たとえば、極度額が1億円に設定された不動産を担保に、1000万円しか借りていないとします。
その場合でも、「1億円の融資を受けているもの」として担保価値が評価されます。

最初にお金を貸した金融機関には、1番抵当権が設定されます。
2番目にお金を貸した金融機関に2番抵当権がされます。
1番抵当権が優先されるため、2番抵当権は回収のリスクが大きいです。
「2番抵当権でもいいので融資したい」と考える金融機関は稀です。

根抵当権ではなく抵当権で借りましょう

金融機関側に立って考えると、根抵当権にしておけばライバル銀行の参入を防げるのです。
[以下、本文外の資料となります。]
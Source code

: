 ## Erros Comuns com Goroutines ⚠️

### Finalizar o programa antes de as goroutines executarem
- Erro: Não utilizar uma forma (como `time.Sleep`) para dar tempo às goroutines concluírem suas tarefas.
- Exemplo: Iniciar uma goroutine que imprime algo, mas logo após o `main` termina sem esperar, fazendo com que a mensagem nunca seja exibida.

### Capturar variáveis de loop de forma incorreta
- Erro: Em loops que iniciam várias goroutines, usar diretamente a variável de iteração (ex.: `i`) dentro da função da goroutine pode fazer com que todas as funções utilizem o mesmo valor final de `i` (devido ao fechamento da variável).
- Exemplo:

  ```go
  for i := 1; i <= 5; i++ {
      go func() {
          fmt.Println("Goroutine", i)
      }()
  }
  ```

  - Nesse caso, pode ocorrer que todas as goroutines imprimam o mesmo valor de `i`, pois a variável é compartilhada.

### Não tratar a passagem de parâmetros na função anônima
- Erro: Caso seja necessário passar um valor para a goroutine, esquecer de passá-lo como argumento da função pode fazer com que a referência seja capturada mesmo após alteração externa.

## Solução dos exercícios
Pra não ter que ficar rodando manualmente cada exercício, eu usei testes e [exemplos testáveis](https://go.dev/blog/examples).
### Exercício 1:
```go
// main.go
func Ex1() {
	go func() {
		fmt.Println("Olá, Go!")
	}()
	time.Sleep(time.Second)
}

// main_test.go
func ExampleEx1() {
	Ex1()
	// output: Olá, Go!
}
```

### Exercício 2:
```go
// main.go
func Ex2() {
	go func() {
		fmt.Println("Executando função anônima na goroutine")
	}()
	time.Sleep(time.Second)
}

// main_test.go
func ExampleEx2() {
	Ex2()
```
抵当権を設定する場合は、根抵当権ではなく抵当権で借りましょう。
根抵当権がついていると、担保価値が残っていても他行から借りることが難しくなります。

読んだ感想

融資は、会社を守る保険に入るのと同じ。
会社経営において、融資を受けることの重要性を知ることができました。
本書は、財務的な業務に携わっていない私でも理解しやすい内容で読みやすかったです。
用語については、本文中で説明が入るので自分で別途調べる手間もなく、読み手のことを考えた構成になっていると思います。
加えて、「小山昇の”実践”銀行交渉用語集」という付録付きで「あの用語の意味は何だっけ?」となってもすぐに調べることができるようにもなっています。
銀行交渉の直前でも使えそうです。

「どの金融機関からお金を借りたらいいのか?」
「金融機関からの評価を上げるにはどうしたらいいか?」
「無担保で融資を受けるためには、どんな準備をしたらいいか?」
「銀行交渉の実例を知りたい!」

本書では、他にも会社経営で必要となる、いろいろなお金の話を学ぶことができます。
本書の内容が、本当に1%の社長しか知らないものなのかはわかりません。
そうだとすれば、残りの99%の社長も絶対に知っておいた方が良い内容といえるでしょう。
なかなか他では知ることができない大変貴重な内容だと思います。

お金さえあれば、どん底のときでも、天はすべてを奪いません。
また、有頂天になっているときも、天はすべてを与えてくれません。
どのような場合でも、お金があれば必ず道は見つかります。

『1%の社長しか知らない銀行とお金の話 CHAPTER 2』より

この言葉を見て、まさにそのとおりだと感じました。
これに同意する会社経営者は、特に必読の内容であることは間違いないでしょう。